Cezaevlerinin bir ülke yönetiminin aynası olduğunu vurgulayan Sancar, “Türkiye’de duvarlar sürekli yükseliyor ve çoğalıyor. Bu duvarların bize gösterdiği tablo şu: Hepten zindan rejimine dönmüş bir iktidar gerçeğiyle karşı karşıyayız. Bu rejim ülkeyi bir cezaevi toplumuna dönüştürmek için her türlü yolu deniyor.” ifadesini kullandı.
Türkiye’de bulunan cezaevi sayısına ilişkin rakamları da paylaşan Sancar, “Bu iktidarın bütün icraatlarını en iyi gösterecek örnek tam da burasıdır. Bu ülkeyi bütünüyle bir cezaevine dönüştürmeye çalışıyorlar.” diye konuştu.
– “Kendi bekası için her yola başvurabilecek bir iktidarla karşı karşıyayız”

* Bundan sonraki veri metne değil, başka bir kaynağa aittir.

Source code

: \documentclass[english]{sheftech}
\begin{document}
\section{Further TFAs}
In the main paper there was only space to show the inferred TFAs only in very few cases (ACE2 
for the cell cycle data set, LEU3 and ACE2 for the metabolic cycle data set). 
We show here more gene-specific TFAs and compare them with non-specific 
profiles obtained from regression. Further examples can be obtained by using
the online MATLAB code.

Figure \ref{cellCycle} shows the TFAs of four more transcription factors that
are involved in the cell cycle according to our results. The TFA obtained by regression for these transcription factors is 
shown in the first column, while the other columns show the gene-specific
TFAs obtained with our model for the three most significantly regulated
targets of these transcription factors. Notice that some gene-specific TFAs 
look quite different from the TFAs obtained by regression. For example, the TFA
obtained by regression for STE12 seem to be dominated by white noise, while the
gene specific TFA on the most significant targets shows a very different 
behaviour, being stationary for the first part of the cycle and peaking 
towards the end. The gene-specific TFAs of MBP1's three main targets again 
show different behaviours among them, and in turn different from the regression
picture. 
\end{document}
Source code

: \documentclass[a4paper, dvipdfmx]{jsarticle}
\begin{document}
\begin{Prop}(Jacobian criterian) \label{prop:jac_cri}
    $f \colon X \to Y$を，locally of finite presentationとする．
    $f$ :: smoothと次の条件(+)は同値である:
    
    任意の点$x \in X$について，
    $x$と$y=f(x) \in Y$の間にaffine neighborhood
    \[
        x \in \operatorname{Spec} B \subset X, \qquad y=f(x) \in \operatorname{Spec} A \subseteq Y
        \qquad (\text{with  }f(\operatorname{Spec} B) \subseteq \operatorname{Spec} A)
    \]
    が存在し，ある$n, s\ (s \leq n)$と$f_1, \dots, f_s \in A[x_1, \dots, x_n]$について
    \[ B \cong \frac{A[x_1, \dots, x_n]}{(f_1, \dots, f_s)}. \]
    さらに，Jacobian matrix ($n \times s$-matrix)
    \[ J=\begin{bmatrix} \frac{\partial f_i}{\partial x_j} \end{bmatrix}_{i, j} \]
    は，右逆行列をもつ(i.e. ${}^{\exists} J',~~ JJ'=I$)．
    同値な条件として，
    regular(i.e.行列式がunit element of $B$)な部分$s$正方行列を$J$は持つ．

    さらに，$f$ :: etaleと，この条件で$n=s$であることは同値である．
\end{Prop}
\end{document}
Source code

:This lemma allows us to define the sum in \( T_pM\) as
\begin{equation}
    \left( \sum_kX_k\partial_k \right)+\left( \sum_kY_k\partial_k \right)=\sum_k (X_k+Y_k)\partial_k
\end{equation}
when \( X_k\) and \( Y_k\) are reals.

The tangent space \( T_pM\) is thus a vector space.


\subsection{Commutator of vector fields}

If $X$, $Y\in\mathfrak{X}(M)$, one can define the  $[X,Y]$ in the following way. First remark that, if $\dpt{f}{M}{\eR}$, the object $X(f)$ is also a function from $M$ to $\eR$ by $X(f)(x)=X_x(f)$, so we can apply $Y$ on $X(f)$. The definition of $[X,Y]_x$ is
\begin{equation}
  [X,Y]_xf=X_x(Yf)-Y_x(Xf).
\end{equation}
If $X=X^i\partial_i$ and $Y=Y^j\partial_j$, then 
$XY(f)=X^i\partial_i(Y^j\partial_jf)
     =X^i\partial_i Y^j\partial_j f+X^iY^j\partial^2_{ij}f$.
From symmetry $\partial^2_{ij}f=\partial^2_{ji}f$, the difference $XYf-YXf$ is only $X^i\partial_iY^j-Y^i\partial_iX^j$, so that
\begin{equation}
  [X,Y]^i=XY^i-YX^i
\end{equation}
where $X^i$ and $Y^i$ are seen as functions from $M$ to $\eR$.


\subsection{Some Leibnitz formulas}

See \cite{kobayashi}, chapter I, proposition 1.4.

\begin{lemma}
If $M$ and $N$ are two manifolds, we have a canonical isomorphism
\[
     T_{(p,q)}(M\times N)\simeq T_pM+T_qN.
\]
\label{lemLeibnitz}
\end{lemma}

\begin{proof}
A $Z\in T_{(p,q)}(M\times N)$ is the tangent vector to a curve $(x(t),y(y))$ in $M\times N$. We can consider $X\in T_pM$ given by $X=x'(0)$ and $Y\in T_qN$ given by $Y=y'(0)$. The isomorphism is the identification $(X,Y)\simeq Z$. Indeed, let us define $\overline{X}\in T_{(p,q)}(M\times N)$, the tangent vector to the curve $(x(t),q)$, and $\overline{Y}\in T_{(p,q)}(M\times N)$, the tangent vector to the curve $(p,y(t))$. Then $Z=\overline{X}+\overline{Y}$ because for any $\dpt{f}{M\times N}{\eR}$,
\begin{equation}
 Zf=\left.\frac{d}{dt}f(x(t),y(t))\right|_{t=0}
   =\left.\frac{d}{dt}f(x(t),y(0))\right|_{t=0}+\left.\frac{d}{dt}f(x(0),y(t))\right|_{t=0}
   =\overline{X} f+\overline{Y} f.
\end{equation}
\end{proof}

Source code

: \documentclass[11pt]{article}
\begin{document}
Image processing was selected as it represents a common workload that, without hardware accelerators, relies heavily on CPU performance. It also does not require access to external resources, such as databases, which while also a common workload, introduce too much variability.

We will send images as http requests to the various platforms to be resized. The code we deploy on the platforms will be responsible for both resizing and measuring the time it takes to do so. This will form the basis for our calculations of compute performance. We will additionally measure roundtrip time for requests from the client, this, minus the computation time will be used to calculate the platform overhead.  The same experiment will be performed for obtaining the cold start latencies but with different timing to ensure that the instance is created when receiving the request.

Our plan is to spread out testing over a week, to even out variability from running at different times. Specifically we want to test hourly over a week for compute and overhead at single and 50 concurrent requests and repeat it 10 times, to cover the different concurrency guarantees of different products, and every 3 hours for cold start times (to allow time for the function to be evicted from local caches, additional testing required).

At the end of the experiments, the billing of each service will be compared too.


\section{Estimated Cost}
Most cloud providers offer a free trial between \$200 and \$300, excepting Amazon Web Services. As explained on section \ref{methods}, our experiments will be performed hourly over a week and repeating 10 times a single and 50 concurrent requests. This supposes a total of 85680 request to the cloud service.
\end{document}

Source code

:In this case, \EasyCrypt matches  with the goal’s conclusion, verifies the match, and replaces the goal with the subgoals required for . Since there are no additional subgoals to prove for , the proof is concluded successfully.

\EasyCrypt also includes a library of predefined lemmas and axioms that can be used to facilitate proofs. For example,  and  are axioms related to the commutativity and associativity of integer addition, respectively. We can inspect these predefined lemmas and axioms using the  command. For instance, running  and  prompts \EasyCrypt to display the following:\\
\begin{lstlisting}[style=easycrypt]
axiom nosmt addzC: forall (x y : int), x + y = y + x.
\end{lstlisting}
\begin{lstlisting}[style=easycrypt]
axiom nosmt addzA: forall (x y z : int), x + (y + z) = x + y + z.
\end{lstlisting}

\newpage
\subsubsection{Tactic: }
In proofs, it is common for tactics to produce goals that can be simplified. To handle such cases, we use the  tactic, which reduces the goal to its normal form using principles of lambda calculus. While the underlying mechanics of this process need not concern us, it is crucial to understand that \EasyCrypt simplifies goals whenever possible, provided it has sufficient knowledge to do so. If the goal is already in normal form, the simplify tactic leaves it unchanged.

Sancar, sözlerini şöyle sürdürdü:
“Bu iktidar, daimi savaş politikalarıyla ayakta duruyor, varlığını savaş politikalarına bağlamış deyip duruyoruz. Bunun da her gün yeni örnekleri çıkıyor karşımıza. İşte şimdi Federe Kürdistan Bölgesine yine bir sınır ötesi operasyon başlattılar. Bunun adı sınır ötesi operasyon değil; bunun adı apaçık savaş politikalarıdır. Bölgeyi savaş düzeni içinde tutma anlayışıdır. Buradan çok yönlü hesapları var elbette bu iktidarın. Bu hesapların içinde hiç şüpheniz olmasın ülkedeki siyaseti yeniden dizayn etme hedefi de yer alıyor. Bu ülkede siyaseti savaş politikaları üzerinden dizayn etmeye çalışıyorlar. Diğer muhalefet partilerini bu politikalar üzerinde hizaya getirmeyi amaçlıyorlar. Böylece bizim dışımızda, demokrasi ve barış isteyen güçlerin dışındaki herkesi sessizce bu cephede yer almaya çekiyorlar, belki de mecbur ediyorlar ama hiç kimse mecbur değil bu politikalara. Özellikle diğer muhalefet partilerinin tarihten, geçmişten ciddi dersler çıkarmalarını bekliyoruz.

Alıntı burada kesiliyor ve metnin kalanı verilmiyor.